AVAILABLE DATA.
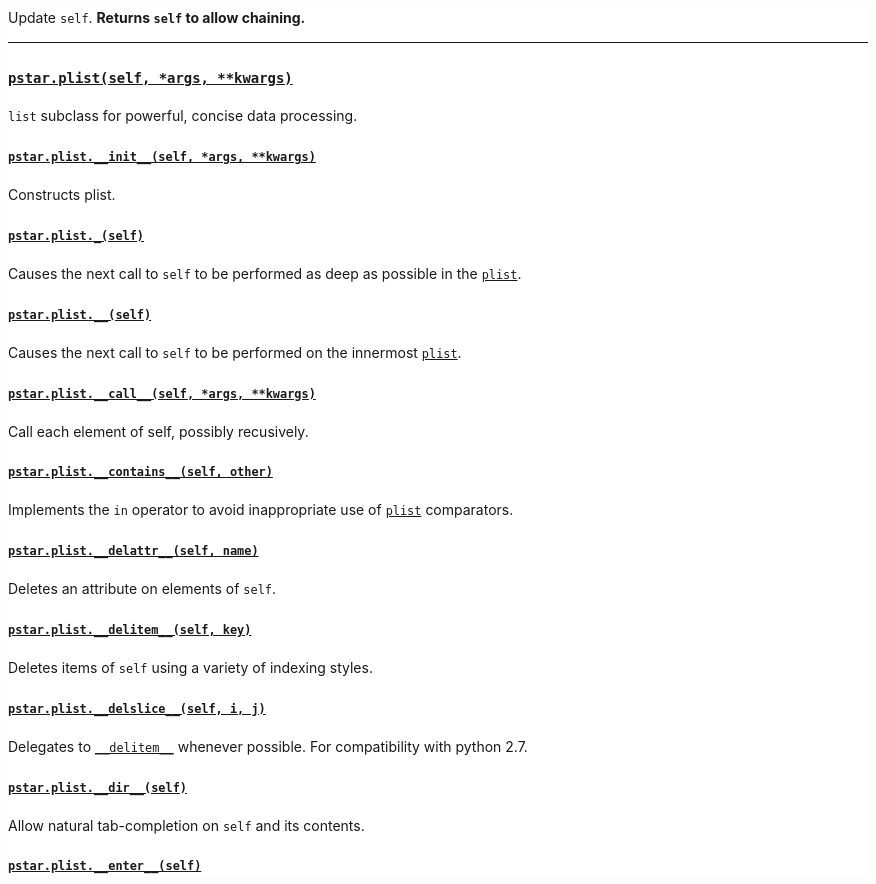 Update `self`. **Returns `self` to allow chaining.**

____

### [`pstar.plist(self, *args, **kwargs)`](./pstar_plist.md)

`list` subclass for powerful, concise data processing.

#### [`pstar.plist.__init__(self, *args, **kwargs)`](./pstar_plist___init__.md)

Constructs plist.

#### [`pstar.plist._(self)`](./pstar_plist__.md)

Causes the next call to `self` to be performed as deep as possible in the [`plist`](./pstar_plist.md).

#### [`pstar.plist.__(self)`](./pstar_plist___.md)

Causes the next call to `self` to be performed on the innermost [`plist`](./pstar_plist.md).

#### [`pstar.plist.__call__(self, *args, **kwargs)`](./pstar_plist___call__.md)

Call each element of self, possibly recusively.

#### [`pstar.plist.__contains__(self, other)`](./pstar_plist___contains__.md)

Implements the `in` operator to avoid inappropriate use of [`plist`](./pstar_plist.md) comparators.

#### [`pstar.plist.__delattr__(self, name)`](./pstar_plist___delattr__.md)

Deletes an attribute on elements of `self`.

#### [`pstar.plist.__delitem__(self, key)`](./pstar_plist___delitem__.md)

Deletes items of `self` using a variety of indexing styles.

#### [`pstar.plist.__delslice__(self, i, j)`](./pstar_plist___delslice__.md)

Delegates to [`__delitem__`](./pstar_plist___delitem__.md) whenever possible. For compatibility with python 2.7.

#### [`pstar.plist.__dir__(self)`](./pstar_plist___dir__.md)

Allow natural tab-completion on `self` and its contents.

#### [`pstar.plist.__enter__(self)`](./pstar_plist___enter__.md)
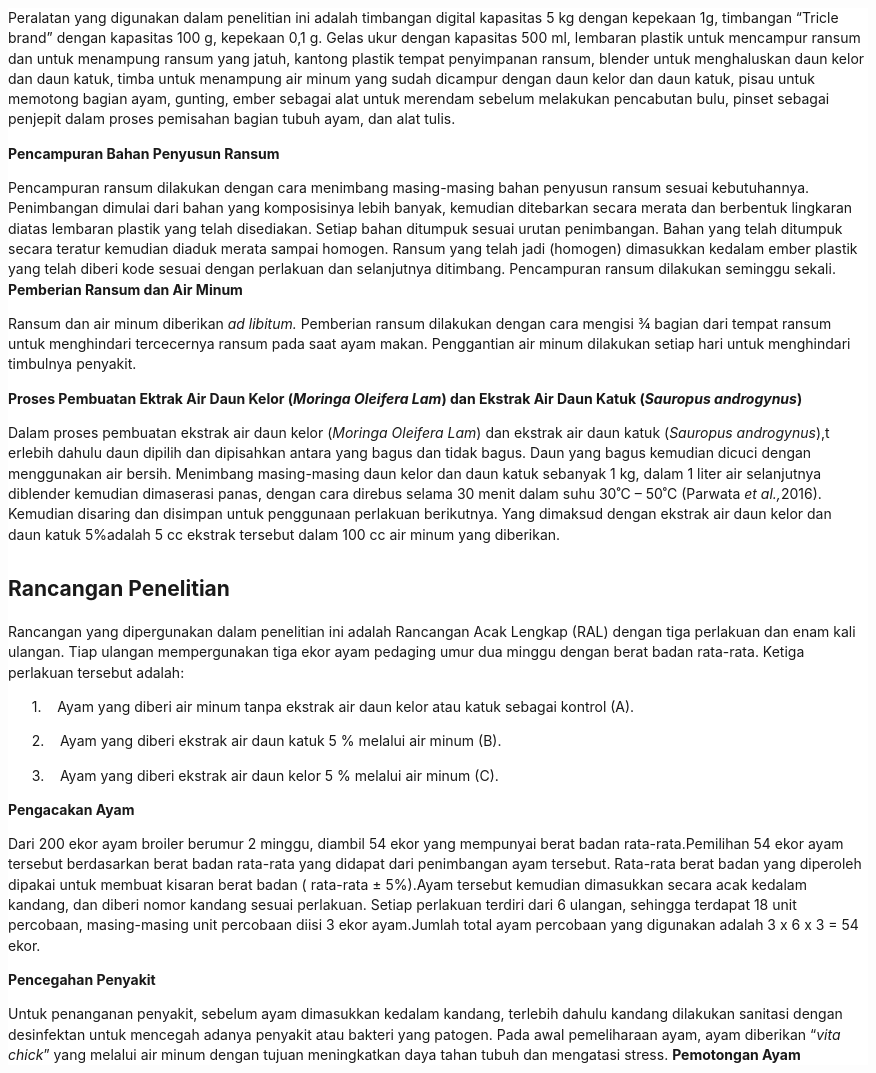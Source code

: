 <p><span class="font7">Peralatan yang digunakan dalam penelitian ini adalah timbangan digital kapasitas 5 kg dengan kepekaan 1g, timbangan “Tricle brand” dengan kapasitas 100 g, kepekaan 0,1 g. Gelas ukur dengan kapasitas 500 ml, lembaran plastik untuk mencampur ransum dan untuk menampung ransum yang jatuh, kantong plastik tempat penyimpanan ransum, blender untuk menghaluskan daun kelor dan daun katuk, timba untuk menampung air minum yang sudah dicampur dengan daun kelor dan daun katuk, pisau untuk memotong bagian ayam, gunting, ember sebagai alat untuk merendam sebelum melakukan pencabutan bulu, pinset sebagai penjepit dalam proses pemisahan bagian tubuh ayam, dan alat tulis.</span></p>
<p><span class="font7" style="font-weight:bold;">Pencampuran Bahan Penyusun Ransum</span></p>
<p><span class="font7">Pencampuran ransum dilakukan dengan cara menimbang masing-masing bahan penyusun ransum sesuai kebutuhannya. Penimbangan dimulai dari bahan yang komposisinya lebih banyak, kemudian ditebarkan secara merata dan berbentuk lingkaran diatas lembaran plastik yang telah disediakan. Setiap bahan ditumpuk sesuai urutan penimbangan. Bahan yang telah ditumpuk secara teratur kemudian diaduk merata sampai homogen. Ransum yang telah jadi (homogen) dimasukkan kedalam ember plastik yang telah diberi kode sesuai dengan perlakuan dan selanjutnya ditimbang. Pencampuran ransum dilakukan seminggu sekali. </span><span class="font7" style="font-weight:bold;">Pemberian Ransum dan Air Minum</span></p>
<p><span class="font7">Ransum dan air minum diberikan </span><span class="font7" style="font-style:italic;">ad libitum.</span><span class="font7"> Pemberian ransum dilakukan dengan cara mengisi ¾ bagian dari tempat ransum untuk menghindari tercecernya ransum pada saat ayam makan. Penggantian air minum dilakukan setiap hari untuk menghindari timbulnya penyakit.</span></p>
<p><span class="font7" style="font-weight:bold;">Proses Pembuatan Ektrak Air Daun Kelor (</span><span class="font7" style="font-weight:bold;font-style:italic;">Moringa Oleifera Lam</span><span class="font7" style="font-weight:bold;">) dan Ekstrak Air Daun Katuk (</span><span class="font7" style="font-weight:bold;font-style:italic;">Sauropus androgynus</span><span class="font7" style="font-weight:bold;">)</span></p>
<p><span class="font7">Dalam proses pembuatan ekstrak air daun kelor (</span><span class="font7" style="font-style:italic;">Moringa Oleifera Lam</span><span class="font7">) dan ekstrak air daun katuk (</span><span class="font7" style="font-style:italic;">Sauropus androgynus</span><span class="font7">),t erlebih dahulu daun dipilih dan dipisahkan antara yang bagus dan tidak bagus. Daun yang bagus kemudian dicuci dengan menggunakan air bersih. Menimbang masing-masing daun kelor dan daun katuk sebanyak 1 kg, dalam 1 liter air selanjutnya diblender kemudian dimaserasi panas, dengan cara direbus selama 30 menit dalam suhu 30˚C – 50˚C (Parwata </span><span class="font7" style="font-style:italic;">et al.,</span><span class="font7">2016). Kemudian disaring dan disimpan untuk penggunaan perlakuan berikutnya. Yang dimaksud dengan ekstrak air daun kelor dan daun katuk 5%adalah 5 cc ekstrak tersebut dalam 100 cc air minum yang diberikan.</span></p>
<h2><a name="bookmark24"></a><span class="font7" style="font-weight:bold;"><a name="bookmark25"></a>Rancangan Penelitian</span></h2>
<p><span class="font7">Rancangan yang dipergunakan dalam penelitian ini adalah Rancangan Acak Lengkap (RAL) dengan tiga perlakuan dan enam kali ulangan. Tiap ulangan mempergunakan tiga ekor ayam pedaging umur dua minggu dengan berat badan rata-rata. Ketiga perlakuan tersebut adalah:</span></p>
<ul style="list-style:none;"><li>
<p><span class="font7">1. &nbsp;&nbsp;&nbsp;Ayam yang diberi air minum tanpa ekstrak air daun kelor atau katuk sebagai kontrol (A).</span></p></li>
<li>
<p><span class="font7">2. &nbsp;&nbsp;&nbsp;Ayam yang diberi ekstrak air daun katuk 5 % melalui air minum (B).</span></p></li>
<li>
<p><span class="font7">3. &nbsp;&nbsp;&nbsp;Ayam yang diberi ekstrak air daun kelor 5 % melalui air minum (C).</span></p></li></ul>
<p><span class="font7" style="font-weight:bold;">Pengacakan Ayam</span></p>
<p><span class="font7">Dari 200 ekor ayam broiler berumur 2 minggu, diambil 54 ekor yang mempunyai berat badan rata-rata.Pemilihan 54 ekor ayam tersebut berdasarkan berat badan rata-rata yang didapat dari penimbangan ayam tersebut. Rata-rata berat badan yang diperoleh dipakai untuk membuat kisaran berat badan ( rata-rata ± 5%).Ayam tersebut kemudian dimasukkan secara acak kedalam kandang, dan diberi nomor kandang sesuai perlakuan. Setiap perlakuan terdiri dari 6 ulangan, sehingga terdapat 18 unit percobaan, masing-masing unit percobaan diisi 3 ekor ayam.Jumlah total ayam percobaan yang digunakan adalah 3 x 6 x 3 = 54 ekor.</span></p>
<p><span class="font7" style="font-weight:bold;">Pencegahan Penyakit</span></p>
<p><span class="font7">Untuk penanganan penyakit, sebelum ayam dimasukkan kedalam kandang, terlebih dahulu kandang dilakukan sanitasi dengan desinfektan untuk mencegah adanya penyakit atau bakteri yang patogen. Pada awal pemeliharaan ayam, ayam diberikan “</span><span class="font7" style="font-style:italic;">vita chick</span><span class="font7">” yang melalui air minum dengan tujuan meningkatkan daya tahan tubuh dan mengatasi stress. </span><span class="font7" style="font-weight:bold;">Pemotongan Ayam</span></p>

ABOUT THIS EXERCISE. Could you write out, exactly as they stand, only the lines above that begin at the line with "dan alat tulis.</span></p>" and stop after the line with "Bahan Penyusun Ransum</span></p>"?

SOLUTION.
: <p><span class="font7">Peralatan yang digunakan dalam penelitian ini adalah timbangan digital kapasitas 5 kg dengan kepekaan 1g, timbangan “Tricle brand” dengan kapasitas 100 g, kepekaan 0,1 g. Gelas ukur dengan kapasitas 500 ml, lembaran plastik untuk mencampur ransum dan untuk menampung ransum yang jatuh, kantong plastik tempat penyimpanan ransum, blender untuk menghaluskan daun kelor dan daun katuk, timba untuk menampung air minum yang sudah dicampur dengan daun kelor dan daun katuk, pisau untuk memotong bagian ayam, gunting, ember sebagai alat untuk merendam sebelum melakukan pencabutan bulu, pinset sebagai penjepit dalam proses pemisahan bagian tubuh ayam, dan alat tulis.</span></p>
<p><span class="font7" style="font-weight:bold;">Pencampuran Bahan Penyusun Ransum</span></p>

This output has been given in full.